> PROBLEM TO SOLVE
Only the lines below, from the one with "- License files (by juh9870)" through the one with "[0.1.0]: https://github.com/juh9870/tinychange/tree/v0.1.0", are to be written out, exactly.

DATA FOR THIS EXERCISE Block Start

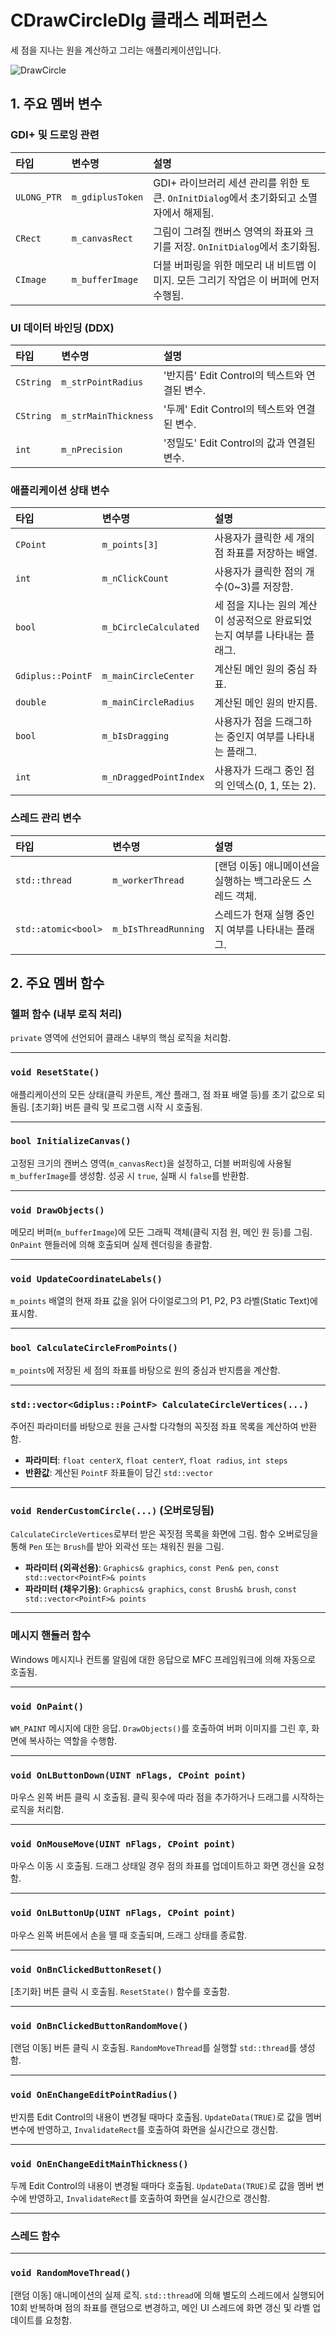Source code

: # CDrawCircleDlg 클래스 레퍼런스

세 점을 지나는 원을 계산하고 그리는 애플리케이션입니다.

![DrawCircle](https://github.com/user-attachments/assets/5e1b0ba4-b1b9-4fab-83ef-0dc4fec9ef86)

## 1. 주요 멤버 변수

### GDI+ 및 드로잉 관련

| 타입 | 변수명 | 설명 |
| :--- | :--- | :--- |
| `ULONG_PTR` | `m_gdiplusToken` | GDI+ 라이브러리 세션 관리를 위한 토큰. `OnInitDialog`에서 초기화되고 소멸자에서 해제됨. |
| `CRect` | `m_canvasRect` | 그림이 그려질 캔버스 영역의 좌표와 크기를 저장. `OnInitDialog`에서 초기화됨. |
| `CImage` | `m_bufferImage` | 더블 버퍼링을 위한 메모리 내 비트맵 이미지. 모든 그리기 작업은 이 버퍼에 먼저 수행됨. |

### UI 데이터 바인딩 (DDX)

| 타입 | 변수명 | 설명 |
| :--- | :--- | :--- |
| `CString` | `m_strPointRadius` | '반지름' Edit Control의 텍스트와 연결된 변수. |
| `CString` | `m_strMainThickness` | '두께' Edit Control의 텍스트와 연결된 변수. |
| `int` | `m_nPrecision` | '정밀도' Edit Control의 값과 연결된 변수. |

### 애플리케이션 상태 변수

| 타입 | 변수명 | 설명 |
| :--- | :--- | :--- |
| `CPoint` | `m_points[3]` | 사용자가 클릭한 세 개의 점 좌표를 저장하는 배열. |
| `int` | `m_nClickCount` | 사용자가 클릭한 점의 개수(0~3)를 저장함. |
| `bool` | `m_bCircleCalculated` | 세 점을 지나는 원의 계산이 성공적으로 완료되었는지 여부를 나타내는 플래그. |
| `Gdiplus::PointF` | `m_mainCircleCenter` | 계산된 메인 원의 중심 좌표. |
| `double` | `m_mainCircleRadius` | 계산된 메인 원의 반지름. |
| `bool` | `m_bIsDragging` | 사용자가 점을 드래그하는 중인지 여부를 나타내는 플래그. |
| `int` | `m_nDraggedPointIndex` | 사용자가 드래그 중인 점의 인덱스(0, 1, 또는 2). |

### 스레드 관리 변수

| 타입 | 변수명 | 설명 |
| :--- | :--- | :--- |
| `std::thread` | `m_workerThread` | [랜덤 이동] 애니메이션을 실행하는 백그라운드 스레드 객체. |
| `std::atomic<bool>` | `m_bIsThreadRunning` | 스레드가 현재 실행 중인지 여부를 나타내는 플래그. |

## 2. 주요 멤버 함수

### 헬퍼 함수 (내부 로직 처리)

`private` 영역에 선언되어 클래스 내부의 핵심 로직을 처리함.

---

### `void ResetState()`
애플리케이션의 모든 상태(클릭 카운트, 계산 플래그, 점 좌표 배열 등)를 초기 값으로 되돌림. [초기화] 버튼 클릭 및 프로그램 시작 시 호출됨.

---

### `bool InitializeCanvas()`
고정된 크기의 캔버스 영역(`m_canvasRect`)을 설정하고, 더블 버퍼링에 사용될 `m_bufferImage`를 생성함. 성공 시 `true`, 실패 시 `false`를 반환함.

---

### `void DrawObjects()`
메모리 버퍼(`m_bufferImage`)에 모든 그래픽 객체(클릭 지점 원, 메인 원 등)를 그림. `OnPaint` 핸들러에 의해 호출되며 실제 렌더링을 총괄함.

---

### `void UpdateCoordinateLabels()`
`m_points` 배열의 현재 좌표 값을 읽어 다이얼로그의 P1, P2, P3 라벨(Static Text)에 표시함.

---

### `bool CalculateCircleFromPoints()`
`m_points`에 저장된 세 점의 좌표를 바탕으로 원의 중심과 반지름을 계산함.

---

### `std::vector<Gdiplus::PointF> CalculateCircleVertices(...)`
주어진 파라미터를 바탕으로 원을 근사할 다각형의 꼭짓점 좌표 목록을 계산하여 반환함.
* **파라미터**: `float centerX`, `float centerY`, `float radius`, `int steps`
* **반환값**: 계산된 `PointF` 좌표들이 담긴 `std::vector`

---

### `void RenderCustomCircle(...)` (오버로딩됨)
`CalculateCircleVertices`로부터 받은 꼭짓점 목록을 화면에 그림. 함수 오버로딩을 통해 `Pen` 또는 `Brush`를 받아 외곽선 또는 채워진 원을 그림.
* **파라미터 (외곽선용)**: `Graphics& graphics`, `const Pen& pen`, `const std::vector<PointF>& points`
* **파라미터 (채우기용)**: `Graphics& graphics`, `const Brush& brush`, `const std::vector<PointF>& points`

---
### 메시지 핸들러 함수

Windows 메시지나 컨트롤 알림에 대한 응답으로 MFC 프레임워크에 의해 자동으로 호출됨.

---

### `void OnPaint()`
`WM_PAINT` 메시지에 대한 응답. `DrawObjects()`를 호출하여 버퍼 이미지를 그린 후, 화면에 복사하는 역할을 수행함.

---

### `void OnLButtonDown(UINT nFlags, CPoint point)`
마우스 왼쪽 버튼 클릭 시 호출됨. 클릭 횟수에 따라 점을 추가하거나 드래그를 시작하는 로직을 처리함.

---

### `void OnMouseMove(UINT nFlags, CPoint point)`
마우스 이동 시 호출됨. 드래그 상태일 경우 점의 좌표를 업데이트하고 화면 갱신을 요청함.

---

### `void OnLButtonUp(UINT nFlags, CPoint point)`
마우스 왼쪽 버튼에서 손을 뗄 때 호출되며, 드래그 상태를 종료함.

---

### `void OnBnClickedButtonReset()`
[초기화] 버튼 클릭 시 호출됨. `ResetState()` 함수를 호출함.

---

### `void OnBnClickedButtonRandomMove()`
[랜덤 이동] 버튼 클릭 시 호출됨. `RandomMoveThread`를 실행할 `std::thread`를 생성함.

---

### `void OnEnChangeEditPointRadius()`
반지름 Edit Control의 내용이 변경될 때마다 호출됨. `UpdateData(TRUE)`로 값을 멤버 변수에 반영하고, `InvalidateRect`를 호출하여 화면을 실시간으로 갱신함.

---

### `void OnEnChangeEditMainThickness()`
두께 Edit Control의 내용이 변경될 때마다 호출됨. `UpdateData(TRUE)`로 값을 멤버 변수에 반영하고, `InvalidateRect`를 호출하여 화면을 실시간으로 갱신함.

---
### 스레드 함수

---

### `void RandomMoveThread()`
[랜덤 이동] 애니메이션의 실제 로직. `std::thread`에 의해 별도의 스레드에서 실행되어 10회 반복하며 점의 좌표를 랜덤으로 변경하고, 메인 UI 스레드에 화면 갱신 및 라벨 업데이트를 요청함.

DATA FOR THIS EXERCISE Block End
DATA FOR THIS EXERCISE Block Start

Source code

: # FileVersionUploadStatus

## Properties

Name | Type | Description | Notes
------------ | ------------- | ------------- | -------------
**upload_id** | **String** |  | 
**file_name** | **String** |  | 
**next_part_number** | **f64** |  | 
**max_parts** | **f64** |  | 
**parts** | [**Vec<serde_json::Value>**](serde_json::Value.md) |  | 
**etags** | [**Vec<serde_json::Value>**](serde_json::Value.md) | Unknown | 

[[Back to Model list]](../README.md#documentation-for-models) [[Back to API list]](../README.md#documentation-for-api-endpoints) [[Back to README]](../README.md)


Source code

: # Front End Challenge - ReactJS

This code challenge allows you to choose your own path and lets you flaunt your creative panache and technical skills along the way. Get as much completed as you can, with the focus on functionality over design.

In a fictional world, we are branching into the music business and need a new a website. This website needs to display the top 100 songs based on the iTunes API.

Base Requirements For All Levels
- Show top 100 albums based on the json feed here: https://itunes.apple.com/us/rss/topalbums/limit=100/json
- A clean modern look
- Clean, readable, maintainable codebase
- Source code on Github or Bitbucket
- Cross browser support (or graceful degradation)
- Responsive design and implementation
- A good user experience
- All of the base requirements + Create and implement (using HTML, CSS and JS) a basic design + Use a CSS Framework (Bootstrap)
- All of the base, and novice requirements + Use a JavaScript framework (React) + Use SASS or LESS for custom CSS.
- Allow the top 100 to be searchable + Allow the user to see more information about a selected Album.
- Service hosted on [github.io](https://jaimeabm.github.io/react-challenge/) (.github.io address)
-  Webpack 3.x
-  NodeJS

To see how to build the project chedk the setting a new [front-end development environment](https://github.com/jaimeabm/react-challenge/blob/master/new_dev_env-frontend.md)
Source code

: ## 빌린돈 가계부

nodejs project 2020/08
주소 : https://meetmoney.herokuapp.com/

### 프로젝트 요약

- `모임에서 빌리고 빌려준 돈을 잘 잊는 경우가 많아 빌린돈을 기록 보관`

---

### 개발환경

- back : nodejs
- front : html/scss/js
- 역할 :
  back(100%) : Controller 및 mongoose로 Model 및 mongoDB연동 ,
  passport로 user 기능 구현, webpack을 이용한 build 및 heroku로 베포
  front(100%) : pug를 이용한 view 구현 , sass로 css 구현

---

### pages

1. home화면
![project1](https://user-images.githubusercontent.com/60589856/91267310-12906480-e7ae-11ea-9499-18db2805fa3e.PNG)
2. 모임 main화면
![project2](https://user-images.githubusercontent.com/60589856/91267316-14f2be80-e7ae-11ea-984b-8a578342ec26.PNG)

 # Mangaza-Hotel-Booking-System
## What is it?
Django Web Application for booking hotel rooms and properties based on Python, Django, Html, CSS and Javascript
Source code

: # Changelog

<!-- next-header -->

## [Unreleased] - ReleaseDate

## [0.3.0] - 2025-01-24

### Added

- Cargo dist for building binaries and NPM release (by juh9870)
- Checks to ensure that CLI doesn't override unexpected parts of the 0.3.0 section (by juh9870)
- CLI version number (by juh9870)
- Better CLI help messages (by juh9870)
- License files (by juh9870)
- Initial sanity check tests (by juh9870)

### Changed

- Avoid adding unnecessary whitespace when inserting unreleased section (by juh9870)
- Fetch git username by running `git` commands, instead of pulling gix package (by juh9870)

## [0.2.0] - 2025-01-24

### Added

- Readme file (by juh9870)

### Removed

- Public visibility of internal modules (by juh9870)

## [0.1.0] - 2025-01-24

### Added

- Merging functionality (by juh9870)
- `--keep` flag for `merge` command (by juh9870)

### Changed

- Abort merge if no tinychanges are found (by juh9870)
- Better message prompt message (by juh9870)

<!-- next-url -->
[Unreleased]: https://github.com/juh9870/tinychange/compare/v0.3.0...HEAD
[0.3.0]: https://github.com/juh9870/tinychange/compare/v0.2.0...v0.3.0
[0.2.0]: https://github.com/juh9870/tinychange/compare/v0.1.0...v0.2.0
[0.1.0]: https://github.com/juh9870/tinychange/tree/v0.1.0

DATA FOR THIS EXERCISE Block End
DATA FOR THIS EXERCISE Block Start

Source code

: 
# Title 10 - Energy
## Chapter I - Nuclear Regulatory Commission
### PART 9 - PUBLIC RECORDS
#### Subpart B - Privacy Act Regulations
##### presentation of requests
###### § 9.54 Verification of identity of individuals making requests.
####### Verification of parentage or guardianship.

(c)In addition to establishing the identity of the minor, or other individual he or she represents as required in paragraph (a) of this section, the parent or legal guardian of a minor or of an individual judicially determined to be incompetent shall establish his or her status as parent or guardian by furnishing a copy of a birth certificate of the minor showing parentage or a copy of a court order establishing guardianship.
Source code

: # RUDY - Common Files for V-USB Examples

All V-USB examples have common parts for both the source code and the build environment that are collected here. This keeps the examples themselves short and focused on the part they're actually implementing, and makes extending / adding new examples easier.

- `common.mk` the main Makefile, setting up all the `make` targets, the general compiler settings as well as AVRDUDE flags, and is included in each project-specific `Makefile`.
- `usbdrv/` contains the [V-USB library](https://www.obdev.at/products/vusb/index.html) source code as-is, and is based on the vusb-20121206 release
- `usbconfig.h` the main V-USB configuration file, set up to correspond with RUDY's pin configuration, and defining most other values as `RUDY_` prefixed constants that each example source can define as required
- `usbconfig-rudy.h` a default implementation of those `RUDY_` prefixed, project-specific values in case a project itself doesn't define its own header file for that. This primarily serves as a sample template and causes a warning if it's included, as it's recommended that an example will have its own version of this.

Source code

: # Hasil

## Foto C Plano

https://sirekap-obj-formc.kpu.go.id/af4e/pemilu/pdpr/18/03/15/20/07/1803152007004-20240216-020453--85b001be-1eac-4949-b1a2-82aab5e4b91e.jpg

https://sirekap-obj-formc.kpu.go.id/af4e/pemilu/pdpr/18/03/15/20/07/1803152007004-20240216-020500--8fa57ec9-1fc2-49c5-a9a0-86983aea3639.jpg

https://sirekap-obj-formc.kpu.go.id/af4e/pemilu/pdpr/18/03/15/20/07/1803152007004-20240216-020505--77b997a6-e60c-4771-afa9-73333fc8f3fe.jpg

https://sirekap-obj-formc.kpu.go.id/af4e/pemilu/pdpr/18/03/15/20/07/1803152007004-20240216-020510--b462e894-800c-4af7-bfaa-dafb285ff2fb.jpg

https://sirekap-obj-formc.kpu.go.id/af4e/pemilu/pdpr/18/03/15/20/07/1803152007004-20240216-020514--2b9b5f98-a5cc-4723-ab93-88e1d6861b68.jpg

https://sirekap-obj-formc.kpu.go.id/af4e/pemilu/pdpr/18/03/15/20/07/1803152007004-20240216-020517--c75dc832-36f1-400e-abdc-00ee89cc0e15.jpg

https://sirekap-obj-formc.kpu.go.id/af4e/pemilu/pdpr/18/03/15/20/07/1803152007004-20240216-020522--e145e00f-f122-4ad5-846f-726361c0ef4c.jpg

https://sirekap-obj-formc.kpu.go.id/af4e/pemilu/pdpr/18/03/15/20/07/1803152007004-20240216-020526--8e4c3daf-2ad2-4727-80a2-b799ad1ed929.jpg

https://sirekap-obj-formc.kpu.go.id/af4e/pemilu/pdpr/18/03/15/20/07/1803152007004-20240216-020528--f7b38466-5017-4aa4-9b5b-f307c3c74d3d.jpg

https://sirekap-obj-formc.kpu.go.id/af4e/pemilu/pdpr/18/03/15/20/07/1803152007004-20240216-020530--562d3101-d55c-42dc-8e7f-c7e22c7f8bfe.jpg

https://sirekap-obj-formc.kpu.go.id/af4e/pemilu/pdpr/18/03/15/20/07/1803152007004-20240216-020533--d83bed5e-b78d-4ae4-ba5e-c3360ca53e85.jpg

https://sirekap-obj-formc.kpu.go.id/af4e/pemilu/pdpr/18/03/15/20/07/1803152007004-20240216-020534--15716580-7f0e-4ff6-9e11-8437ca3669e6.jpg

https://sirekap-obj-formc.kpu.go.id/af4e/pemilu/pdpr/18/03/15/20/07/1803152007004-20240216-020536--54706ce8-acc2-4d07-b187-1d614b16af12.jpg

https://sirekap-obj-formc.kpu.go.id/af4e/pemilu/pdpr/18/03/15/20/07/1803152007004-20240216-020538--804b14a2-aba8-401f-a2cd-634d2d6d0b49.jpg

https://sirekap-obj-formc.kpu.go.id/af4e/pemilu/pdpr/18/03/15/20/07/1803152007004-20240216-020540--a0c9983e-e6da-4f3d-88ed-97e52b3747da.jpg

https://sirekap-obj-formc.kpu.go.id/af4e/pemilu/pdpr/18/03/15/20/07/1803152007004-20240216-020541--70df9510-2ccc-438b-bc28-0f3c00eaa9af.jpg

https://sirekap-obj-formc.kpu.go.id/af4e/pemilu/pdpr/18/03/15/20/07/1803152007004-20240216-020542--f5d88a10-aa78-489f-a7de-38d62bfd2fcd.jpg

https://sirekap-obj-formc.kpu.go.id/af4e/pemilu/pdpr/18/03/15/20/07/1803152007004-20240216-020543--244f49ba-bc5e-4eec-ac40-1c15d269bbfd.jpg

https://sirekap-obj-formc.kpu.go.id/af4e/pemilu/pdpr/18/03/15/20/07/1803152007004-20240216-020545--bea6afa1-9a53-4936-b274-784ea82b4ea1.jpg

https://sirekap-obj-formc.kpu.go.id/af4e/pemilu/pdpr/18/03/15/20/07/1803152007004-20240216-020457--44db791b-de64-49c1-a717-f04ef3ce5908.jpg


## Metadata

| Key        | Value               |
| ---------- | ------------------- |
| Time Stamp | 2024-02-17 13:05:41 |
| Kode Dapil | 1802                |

DATA FOR THIS EXERCISE Block End

> TASK SOLUTION
- License files (by juh9870)
- Initial sanity check tests (by juh9870)

### Changed

- Avoid adding unnecessary whitespace when inserting unreleased section (by juh9870)
- Fetch git username by running `git` commands, instead of pulling gix package (by juh9870)

## [0.2.0] - 2025-01-24

### Added

- Readme file (by juh9870)

### Removed

- Public visibility of internal modules (by juh9870)

## [0.1.0] - 2025-01-24

### Added

- Merging functionality (by juh9870)
- `--keep` flag for `merge` command (by juh9870)

### Changed

- Abort merge if no tinychanges are found (by juh9870)
- Better message prompt message (by juh9870)

<!-- next-url -->
[Unreleased]: https://github.com/juh9870/tinychange/compare/v0.3.0...HEAD
[0.3.0]: https://github.com/juh9870/tinychange/compare/v0.2.0...v0.3.0
[0.2.0]: https://github.com/juh9870/tinychange/compare/v0.1.0...v0.2.0
[0.1.0]: https://github.com/juh9870/tinychange/tree/v0.1.0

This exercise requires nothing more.